Today, there are approximately 6,000 open residential tree trimming requests, all of which were submitted within the 2016 calendar year. In 2014, DSS had 28,000 open requests dating back to 2012.
“To help us in our efforts, the Mayor has provided the Bureau of Forestry with additional annual resources that has supported more forestry crews, the first-ever Emerald Ash Borer seasonal workforce, and resources to plant thousands of new trees in communities throughout the City—all of which allow us to beautify neighborhoods and invest in communities,” added Williams.
The Mayor also made budget investments in both 2015 and 2016 for weekend forestry work, which has also helped reduce the tree trimming request backlog.
As previously announced, later this year 10 additional crews will be redirected to the Bureau of Forestry thanks to operational savings realized in the Department’s grid refuse collection system. The crews will address ongoing tree trimming requests and help completely eliminate the backlog by the end of 2016.
DSS has also begun inoculations on viable Ash trees to help fight against Emerald Ash Borer, (EAB) an exotic beetle that has obliterated tens of thousands of Ash trees across the country.
The City first kicked-off its multi-year plan to protect viable trees against the EAB in 2013. Over the past three years, the Bureau of Forestry has treated more than 61,000 trees. Crews began assessing those trees for retreatment in June, and will continue working through September when treatment is believed to be most effective.

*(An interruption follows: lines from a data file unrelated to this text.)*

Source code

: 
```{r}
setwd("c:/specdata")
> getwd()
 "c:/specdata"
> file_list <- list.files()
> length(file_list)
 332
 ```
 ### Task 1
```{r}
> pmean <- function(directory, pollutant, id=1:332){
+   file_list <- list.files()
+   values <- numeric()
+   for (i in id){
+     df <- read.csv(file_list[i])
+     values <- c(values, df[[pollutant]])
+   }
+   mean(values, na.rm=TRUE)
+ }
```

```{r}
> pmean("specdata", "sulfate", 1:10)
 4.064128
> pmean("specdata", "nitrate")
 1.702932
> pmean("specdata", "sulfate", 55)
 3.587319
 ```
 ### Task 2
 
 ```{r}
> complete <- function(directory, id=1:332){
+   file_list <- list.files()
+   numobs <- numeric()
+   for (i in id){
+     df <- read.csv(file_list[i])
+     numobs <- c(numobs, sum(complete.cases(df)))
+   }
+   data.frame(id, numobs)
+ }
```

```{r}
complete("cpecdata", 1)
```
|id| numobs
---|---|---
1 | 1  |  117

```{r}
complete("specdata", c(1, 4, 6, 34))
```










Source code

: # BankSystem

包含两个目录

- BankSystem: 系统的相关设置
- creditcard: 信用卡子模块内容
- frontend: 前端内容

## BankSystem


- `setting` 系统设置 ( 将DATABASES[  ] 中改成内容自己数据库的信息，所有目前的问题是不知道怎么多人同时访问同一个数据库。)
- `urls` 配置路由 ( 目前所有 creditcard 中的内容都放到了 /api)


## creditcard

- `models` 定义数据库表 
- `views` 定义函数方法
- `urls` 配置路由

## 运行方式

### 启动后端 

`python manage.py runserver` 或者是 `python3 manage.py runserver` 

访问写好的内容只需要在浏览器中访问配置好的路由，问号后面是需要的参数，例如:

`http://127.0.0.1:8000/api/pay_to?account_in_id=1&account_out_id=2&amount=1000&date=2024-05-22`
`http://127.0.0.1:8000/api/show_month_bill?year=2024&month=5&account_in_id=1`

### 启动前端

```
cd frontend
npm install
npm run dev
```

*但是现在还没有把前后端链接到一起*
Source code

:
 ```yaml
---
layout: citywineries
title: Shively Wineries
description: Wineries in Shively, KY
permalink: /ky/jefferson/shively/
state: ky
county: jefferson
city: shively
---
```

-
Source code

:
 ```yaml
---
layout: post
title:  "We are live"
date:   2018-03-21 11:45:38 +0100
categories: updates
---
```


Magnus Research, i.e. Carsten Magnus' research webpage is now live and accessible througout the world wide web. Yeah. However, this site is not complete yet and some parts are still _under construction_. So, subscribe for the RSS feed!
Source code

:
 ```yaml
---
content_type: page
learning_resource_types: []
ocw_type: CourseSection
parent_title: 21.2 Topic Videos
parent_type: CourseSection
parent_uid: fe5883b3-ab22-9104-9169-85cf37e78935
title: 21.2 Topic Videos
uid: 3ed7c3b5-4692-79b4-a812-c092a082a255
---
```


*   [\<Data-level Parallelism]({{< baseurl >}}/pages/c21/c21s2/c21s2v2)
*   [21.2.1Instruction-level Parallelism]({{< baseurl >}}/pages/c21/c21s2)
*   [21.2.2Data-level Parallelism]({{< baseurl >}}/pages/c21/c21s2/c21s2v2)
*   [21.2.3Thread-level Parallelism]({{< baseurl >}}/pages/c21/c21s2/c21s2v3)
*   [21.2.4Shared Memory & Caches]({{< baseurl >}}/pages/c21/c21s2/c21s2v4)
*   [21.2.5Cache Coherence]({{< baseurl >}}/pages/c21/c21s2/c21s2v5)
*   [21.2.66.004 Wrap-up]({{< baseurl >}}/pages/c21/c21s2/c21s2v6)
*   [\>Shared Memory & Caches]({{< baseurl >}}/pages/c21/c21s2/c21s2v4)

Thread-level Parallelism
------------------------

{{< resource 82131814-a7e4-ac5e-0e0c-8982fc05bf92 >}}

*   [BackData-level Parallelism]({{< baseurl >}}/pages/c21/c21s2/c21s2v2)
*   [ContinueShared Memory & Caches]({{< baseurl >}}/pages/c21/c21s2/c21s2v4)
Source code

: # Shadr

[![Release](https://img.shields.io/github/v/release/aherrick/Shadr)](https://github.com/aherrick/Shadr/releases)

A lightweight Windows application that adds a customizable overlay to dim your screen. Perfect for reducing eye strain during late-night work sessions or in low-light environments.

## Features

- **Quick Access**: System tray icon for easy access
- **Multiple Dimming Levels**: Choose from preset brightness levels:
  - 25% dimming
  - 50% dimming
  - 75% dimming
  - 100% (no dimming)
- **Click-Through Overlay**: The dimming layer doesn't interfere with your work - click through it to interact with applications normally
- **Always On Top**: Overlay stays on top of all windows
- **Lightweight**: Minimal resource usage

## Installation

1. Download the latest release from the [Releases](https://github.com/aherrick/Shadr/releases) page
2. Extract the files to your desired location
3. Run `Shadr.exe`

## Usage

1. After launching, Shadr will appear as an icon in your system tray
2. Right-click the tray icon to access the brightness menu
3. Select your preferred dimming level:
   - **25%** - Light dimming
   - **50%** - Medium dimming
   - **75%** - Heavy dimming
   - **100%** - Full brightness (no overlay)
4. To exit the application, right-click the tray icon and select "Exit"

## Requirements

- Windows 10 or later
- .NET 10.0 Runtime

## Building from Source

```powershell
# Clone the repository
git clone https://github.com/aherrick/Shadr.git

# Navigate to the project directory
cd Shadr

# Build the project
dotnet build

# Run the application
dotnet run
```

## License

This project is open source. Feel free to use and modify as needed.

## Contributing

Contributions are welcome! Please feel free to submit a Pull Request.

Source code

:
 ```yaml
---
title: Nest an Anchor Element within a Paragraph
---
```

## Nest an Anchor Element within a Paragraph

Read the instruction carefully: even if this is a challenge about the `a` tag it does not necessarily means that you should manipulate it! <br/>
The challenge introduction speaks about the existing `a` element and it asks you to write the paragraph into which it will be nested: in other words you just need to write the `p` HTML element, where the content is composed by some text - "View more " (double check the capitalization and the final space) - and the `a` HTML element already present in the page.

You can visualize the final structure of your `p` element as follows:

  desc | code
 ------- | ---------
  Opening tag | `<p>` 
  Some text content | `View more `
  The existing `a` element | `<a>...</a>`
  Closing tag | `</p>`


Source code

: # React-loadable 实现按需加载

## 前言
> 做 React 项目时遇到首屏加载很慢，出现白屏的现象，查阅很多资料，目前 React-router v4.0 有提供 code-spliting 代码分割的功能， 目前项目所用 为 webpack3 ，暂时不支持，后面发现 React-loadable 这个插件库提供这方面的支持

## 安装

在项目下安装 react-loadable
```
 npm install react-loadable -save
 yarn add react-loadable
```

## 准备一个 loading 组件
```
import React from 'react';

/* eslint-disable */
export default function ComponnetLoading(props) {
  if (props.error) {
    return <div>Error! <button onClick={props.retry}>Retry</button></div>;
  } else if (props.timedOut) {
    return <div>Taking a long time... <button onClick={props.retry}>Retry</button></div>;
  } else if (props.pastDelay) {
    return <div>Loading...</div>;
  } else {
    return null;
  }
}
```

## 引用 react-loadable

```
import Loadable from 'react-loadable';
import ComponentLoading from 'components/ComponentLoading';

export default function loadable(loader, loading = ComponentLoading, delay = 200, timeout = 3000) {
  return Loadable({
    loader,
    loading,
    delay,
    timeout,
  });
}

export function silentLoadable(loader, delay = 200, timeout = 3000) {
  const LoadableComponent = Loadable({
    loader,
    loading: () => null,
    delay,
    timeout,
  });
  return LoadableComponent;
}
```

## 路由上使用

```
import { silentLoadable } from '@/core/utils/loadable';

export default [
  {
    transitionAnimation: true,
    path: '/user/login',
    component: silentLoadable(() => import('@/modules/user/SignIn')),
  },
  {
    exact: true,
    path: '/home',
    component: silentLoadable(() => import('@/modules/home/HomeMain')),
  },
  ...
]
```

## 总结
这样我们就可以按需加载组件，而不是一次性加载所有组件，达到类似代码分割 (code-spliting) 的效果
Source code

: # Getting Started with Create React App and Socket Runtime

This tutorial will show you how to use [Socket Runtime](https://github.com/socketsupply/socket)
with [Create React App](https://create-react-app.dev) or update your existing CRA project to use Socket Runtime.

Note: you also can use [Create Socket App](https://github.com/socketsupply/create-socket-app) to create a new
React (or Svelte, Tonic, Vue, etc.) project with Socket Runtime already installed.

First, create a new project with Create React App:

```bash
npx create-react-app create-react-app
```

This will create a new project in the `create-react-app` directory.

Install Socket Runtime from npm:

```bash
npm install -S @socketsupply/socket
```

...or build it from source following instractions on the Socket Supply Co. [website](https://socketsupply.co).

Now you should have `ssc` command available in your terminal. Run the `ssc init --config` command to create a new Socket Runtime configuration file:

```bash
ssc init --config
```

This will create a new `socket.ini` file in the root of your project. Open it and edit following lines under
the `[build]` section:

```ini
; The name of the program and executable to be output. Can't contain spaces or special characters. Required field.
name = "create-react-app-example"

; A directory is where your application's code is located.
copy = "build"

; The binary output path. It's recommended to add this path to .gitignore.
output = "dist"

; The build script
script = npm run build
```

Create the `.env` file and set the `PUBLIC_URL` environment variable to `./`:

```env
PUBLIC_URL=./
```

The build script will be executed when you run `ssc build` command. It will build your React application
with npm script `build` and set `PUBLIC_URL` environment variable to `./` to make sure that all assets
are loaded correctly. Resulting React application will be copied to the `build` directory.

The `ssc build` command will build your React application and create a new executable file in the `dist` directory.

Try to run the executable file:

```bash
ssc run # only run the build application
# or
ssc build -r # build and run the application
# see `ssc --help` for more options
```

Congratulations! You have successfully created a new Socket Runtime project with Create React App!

Roughly 30,000 Ash trees will be treated this year, with an additional 30,000 anticipated for 2017.
Trees being treated will be tagged with purple markers to track the treatment cycle and create awareness in the community.
“I am extremely proud of the work being done by our crews to meet core standards of sound forestry management. These inoculations are part of our comprehensive strategy to protect our urban canopy. By investing in the maintenance and planting of new trees, the City is leaving behind a valuable resource for generations to come,” added Williams.
More than 26,000 new trees have been planted by the City and the Park District since Mayor Emanuel took office.
This year, the Bureau of Forestry will plant an additional 3,000 new trees. The Chicago Department of Transportation will also plant nearly 1,000 trees through its Green Streets and other infrastructure projects.
The City is focusing tree planting in neighborhoods and community areas that have seen significant tree removals over the years and are utilizing a diverse set of tree species to help reduce the chances of Chicago being impacted by another invasive insect in the future.